The European single market, which turned 31 on January 1, was designed in a very different context from the current one, for “a smaller world,” says Letta in the summary of the report, which La Vanguardia has accessed, for some time. in which the economies of Europe and the US were of similar size, China and India represented 5% of the world's wealth and a rules-based international order was put in place, while now force dynamics prevail.

Its potential is still there. But "it is time to develop a new single market", which will mean fully including in this framework finance, energy markets and electronic communications, which were once left out, defends the Italian academic. This will increase the size of large European companies, which today are much smaller than their North American and Chinese counterparts. The EU has always “aligned” its strategic priorities with the single market and this will now involve integrating the objectives of the double energy and digital transition, the expansion of the club and the increase in defense spending.

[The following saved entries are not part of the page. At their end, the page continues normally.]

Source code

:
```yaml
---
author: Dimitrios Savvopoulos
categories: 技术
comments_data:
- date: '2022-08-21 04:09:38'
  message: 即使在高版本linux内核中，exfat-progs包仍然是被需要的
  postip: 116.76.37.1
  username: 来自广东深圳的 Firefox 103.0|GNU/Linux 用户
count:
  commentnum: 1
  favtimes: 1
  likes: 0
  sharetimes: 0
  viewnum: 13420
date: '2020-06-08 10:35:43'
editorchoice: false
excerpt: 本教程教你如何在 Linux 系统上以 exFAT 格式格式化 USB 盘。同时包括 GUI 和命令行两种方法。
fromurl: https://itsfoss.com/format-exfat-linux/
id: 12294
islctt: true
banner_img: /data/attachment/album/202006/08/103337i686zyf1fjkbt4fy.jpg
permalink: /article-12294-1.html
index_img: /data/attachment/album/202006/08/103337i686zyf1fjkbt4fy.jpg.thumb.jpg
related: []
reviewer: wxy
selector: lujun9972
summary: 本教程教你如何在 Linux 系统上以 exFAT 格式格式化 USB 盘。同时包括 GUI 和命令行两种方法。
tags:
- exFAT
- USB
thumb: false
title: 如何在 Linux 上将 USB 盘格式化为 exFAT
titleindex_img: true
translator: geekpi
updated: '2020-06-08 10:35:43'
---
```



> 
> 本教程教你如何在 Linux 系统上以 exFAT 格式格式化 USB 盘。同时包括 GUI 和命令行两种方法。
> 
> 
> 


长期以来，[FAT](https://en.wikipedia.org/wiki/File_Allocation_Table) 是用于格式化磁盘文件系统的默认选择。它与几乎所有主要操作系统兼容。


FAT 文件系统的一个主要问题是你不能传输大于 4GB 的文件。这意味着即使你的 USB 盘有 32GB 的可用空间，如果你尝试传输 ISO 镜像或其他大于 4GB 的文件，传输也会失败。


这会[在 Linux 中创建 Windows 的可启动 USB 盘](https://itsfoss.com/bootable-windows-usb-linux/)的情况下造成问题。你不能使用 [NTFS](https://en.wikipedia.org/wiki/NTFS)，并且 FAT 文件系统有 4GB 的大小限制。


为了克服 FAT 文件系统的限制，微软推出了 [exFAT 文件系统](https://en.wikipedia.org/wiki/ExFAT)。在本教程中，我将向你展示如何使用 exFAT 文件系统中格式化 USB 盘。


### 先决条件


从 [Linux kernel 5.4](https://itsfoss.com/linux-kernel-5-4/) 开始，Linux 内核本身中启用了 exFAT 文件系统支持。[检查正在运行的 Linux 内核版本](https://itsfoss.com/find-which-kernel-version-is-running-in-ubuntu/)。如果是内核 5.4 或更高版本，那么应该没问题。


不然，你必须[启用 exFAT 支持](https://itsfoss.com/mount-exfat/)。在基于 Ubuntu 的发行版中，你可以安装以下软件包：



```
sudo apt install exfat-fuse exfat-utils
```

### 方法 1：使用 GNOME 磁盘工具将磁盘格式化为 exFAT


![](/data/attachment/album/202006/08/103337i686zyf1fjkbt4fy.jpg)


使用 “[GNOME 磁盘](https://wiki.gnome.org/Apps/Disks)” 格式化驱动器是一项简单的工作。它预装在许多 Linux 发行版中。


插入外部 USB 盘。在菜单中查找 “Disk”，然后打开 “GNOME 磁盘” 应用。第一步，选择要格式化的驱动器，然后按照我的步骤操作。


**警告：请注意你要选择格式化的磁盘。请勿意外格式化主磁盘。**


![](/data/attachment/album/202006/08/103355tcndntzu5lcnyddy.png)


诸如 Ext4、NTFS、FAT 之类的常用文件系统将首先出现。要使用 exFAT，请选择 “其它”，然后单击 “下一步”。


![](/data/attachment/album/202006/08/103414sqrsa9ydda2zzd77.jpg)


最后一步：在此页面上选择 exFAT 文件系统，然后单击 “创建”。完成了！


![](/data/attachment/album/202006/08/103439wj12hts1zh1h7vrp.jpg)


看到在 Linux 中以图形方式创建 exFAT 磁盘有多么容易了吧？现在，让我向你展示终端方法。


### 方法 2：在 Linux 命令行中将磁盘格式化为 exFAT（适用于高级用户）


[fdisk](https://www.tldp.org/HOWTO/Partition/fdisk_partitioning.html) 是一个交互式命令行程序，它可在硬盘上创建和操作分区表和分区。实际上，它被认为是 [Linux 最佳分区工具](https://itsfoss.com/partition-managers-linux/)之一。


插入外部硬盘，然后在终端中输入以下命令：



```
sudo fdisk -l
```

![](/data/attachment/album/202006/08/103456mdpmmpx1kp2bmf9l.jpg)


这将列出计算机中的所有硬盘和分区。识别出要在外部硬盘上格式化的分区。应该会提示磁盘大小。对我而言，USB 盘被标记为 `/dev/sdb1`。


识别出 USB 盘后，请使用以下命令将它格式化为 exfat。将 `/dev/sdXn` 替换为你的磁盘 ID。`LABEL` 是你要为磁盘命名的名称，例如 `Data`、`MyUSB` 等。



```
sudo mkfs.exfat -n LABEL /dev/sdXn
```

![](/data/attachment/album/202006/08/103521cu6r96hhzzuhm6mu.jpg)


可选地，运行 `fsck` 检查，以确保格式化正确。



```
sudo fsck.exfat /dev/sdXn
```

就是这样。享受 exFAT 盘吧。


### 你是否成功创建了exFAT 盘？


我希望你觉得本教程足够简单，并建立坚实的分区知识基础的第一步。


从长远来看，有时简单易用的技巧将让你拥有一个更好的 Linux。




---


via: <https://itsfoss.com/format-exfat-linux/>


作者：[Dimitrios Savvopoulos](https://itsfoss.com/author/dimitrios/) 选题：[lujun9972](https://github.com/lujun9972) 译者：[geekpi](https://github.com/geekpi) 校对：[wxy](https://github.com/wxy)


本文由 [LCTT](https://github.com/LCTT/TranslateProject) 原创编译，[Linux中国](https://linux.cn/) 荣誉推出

But if the EU wants to avoid the rejection of its plans by certain social sectors, it will have to clarify as soon as possible how it is going to finance it: "Today it is the farmers, tomorrow it could be the workers in the automobile industry," it warns. Letta is betting that the countries that inject the most state aid into their industries contribute to a newly created fund to finance pan-European investments, a formula that could help the EU compete with the US inflation reduction law.

To prepare his report, Letta visited 65 cities and held 400 meetings with political, business and social representatives throughout the continent, which allowed him to verify that although Europe led the deployment of high-speed trains, it is impossible to use them to move quickly between its regions. capitals. “In the coming years, the planning, financing and development of a great plan to connect European capitals by high-speed train must be prioritized,” Letta proposes.